Skip to main content

Introduction to the Data Connector Service

Last updated on September 24, 2024
note

This Data Connector service is only available on the AccelByte Intelligence Service (AIS). You can refer to Analytics Data Connector if you want to utilize the AGS version.

Overview

AccelByte Intelligence Service includes a data connector service, which is a data streaming solution designed to facilitate seamless and efficient data transfer of the service telemetry or custom telemetry to your chosen data warehouses.
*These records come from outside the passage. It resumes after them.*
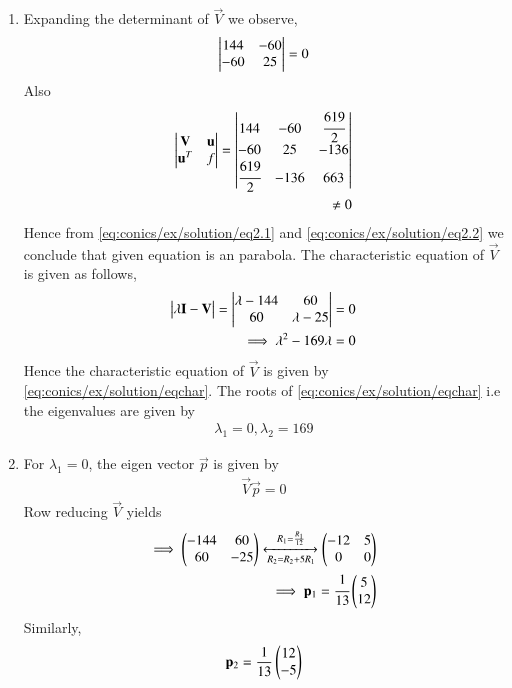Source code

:\begin{enumerate}
\item Expanding the determinant of $\vec{V}$ we observe, 
\begin{align}
\begin{vmatrix}144&-60\\-60&25\end{vmatrix} = 0 \label{eq:conics/ex/solution/eq2.1}
\end{align}
Also
\begin{align}
    \begin{vmatrix}\mathbf{V} & \mathbf{u} \\ \mathbf{u}^T & f\end{vmatrix}=
    \begin{vmatrix}144&-60 & \cfrac{619}{2} \\-60&25 & -136 \\ \cfrac{619}{2} & -136 & 663\end{vmatrix} \\
    \neq 0\label{eq:conics/ex/solution/eq2.2}
\end{align}
Hence from \eqref{eq:conics/ex/solution/eq2.1} and \eqref{eq:conics/ex/solution/eq2.2} we conclude that given equation is an parabola. The characteristic equation of $\vec{V}$ is given as follows,
\begin{align}
\begin{vmatrix}\lambda\mathbf{I}-\mathbf{V}\end{vmatrix} = \begin{vmatrix}\lambda-144&60\\60&\lambda-25\end{vmatrix} &= 0\\
\implies \lambda^2-169\lambda &= 0\label{eq:conics/ex/solution/eqchar}
\end{align}
Hence the characteristic equation of $\vec{V}$ is given by \eqref{eq:conics/ex/solution/eqchar}. The roots of \eqref{eq:conics/ex/solution/eqchar} i.e the eigenvalues are given by
\begin{align}
\lambda_1=0, \lambda_2=169\label{eq:conics/ex/solution/eqeigenvals}    
\end{align}
\item For $\lambda_1 = 0$, the eigen vector $\vec{p}$ is given by 
\begin{align}
\vec{V}\vec{p} = 0
\end{align}
Row reducing $\vec{V}$ yields
\begin{align}
\implies
\begin{pmatrix}-144&60\\60&-25\end{pmatrix}\xleftrightarrow[R_2=R_2+5R_1]{R_1=\frac{R_1}{12}}\begin{pmatrix}-12&5\\0&0\end{pmatrix}\\
\implies\mathbf{p}_1=\cfrac{1}{13}\begin{pmatrix}5\\12\end{pmatrix} \label{eq:conics/ex/solution/eq2.3}
\end{align}
Similarly, 
\begin{align}
\mathbf{p}_2=\frac{1}{13}\begin{pmatrix}12\\-5\end{pmatrix} 
\end{align}

\end{enumerate}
  • Amazon S3: Scalable object storage provided by Amazon Web Services.
  • Amazon Redshift: Data warehouse product that forms part of the larger cloud-computing platform Amazon Web Services.
  • Snowflake: Cloud-hosted, relational database that enables you to build data warehouses on demand.
  • GameSight: The marketing platform for video game publishers to build community, engage influencers, and measure their digital marketing performance.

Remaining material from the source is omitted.